(Items from a dataset)
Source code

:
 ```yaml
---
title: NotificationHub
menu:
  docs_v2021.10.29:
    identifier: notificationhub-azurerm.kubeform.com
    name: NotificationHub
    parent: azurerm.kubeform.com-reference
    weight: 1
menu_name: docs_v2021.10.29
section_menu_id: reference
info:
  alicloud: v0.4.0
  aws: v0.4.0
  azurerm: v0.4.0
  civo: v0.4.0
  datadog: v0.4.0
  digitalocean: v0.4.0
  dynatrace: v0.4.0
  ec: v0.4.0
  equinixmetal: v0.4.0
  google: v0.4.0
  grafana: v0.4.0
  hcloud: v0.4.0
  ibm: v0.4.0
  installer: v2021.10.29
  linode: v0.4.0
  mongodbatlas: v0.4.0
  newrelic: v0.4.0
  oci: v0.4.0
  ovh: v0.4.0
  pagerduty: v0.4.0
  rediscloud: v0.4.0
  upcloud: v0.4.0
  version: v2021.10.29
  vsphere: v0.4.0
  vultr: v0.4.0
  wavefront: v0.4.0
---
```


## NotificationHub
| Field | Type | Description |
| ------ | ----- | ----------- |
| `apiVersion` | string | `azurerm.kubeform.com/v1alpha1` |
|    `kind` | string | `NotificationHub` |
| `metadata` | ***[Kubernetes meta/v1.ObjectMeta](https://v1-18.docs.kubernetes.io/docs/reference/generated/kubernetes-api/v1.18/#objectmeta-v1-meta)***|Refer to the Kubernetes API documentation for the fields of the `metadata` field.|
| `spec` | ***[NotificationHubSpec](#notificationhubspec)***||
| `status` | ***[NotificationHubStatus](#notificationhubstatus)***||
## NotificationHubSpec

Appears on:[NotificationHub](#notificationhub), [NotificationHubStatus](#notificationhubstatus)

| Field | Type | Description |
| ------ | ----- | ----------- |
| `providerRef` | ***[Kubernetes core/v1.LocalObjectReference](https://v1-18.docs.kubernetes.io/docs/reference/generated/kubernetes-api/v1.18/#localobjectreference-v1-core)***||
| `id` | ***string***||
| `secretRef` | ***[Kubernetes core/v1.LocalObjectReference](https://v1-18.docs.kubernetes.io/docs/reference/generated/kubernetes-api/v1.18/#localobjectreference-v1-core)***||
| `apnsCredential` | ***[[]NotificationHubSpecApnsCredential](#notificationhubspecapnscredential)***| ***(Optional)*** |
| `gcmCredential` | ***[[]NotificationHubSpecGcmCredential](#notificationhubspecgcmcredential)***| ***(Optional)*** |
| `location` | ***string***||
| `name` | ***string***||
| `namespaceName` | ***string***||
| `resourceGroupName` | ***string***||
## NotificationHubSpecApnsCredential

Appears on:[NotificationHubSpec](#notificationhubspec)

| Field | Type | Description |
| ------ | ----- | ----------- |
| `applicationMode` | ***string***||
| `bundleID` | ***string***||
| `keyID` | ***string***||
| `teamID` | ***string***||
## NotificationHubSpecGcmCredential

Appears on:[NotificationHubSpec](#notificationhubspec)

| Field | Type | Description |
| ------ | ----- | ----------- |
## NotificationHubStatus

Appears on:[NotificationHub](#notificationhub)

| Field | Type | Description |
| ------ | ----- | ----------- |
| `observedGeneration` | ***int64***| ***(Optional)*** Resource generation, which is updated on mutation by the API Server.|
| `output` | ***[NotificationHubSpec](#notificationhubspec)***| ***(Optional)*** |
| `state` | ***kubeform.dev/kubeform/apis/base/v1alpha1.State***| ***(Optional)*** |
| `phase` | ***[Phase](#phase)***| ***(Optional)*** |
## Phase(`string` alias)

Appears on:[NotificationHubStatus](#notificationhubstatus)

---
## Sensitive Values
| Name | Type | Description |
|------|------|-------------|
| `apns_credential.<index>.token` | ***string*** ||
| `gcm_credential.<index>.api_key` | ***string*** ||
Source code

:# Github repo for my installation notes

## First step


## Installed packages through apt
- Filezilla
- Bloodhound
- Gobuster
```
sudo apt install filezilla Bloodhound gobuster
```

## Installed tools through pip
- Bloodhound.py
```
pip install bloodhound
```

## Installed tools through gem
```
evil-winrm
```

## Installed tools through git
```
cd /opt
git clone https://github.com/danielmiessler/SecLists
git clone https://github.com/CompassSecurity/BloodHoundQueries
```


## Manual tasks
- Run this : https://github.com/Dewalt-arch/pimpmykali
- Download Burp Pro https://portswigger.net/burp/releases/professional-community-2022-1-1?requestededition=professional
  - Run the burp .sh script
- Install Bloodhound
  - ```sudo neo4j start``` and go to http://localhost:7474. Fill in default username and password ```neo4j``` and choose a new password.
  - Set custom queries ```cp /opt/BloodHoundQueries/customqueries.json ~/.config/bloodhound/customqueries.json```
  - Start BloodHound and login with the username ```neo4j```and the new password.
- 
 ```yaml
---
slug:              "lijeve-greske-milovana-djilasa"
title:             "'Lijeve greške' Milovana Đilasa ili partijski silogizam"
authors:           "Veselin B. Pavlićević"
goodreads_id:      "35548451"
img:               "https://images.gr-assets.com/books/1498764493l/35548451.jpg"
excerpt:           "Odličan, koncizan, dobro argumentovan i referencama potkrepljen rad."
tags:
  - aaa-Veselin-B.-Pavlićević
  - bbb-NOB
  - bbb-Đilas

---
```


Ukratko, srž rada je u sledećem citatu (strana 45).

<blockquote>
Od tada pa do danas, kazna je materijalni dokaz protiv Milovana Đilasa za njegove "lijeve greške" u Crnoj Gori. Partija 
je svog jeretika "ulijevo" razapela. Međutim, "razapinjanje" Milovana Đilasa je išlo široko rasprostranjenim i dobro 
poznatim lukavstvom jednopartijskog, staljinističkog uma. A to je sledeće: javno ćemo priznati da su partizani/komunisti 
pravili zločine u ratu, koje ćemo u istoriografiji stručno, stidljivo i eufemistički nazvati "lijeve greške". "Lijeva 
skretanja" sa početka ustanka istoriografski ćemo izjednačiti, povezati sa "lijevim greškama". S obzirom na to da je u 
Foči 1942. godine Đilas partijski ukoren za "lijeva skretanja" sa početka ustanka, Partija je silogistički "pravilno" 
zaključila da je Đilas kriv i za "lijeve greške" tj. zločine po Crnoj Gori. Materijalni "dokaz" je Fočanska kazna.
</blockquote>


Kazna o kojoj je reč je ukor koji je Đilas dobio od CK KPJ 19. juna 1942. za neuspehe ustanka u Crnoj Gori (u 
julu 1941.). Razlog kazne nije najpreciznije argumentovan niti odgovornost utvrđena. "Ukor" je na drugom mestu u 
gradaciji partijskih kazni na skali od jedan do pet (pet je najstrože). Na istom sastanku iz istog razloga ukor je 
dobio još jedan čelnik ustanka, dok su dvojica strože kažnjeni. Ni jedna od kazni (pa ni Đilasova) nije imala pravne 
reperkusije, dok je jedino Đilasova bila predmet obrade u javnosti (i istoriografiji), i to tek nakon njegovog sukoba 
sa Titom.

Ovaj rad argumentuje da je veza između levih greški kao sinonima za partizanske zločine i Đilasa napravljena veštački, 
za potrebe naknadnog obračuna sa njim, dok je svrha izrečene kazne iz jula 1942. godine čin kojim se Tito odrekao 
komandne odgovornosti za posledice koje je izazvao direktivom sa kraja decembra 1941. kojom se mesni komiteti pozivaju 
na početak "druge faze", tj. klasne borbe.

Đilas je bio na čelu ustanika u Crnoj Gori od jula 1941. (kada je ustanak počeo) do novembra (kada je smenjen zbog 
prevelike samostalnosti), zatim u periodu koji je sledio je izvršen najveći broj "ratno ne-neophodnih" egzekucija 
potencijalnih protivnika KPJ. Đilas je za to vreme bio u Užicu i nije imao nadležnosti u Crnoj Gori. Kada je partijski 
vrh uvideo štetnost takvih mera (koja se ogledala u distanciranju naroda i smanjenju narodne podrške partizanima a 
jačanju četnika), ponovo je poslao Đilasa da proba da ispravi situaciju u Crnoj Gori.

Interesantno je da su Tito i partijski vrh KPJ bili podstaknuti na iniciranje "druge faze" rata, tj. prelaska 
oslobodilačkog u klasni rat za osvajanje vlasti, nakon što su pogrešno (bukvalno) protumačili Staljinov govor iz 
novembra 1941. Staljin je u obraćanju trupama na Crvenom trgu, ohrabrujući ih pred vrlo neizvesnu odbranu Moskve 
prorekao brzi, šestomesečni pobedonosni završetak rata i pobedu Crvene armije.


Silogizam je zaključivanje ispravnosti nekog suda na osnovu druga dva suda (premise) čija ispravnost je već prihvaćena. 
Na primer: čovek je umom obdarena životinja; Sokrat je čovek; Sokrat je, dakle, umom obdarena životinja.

» The problem:
Take each line above that holds the string "burp" and copy it.

» Answer section:
- Download Burp Pro https://portswigger.net/burp/releases/professional-community-2022-1-1?requestededition=professional
  - Run the burp .sh script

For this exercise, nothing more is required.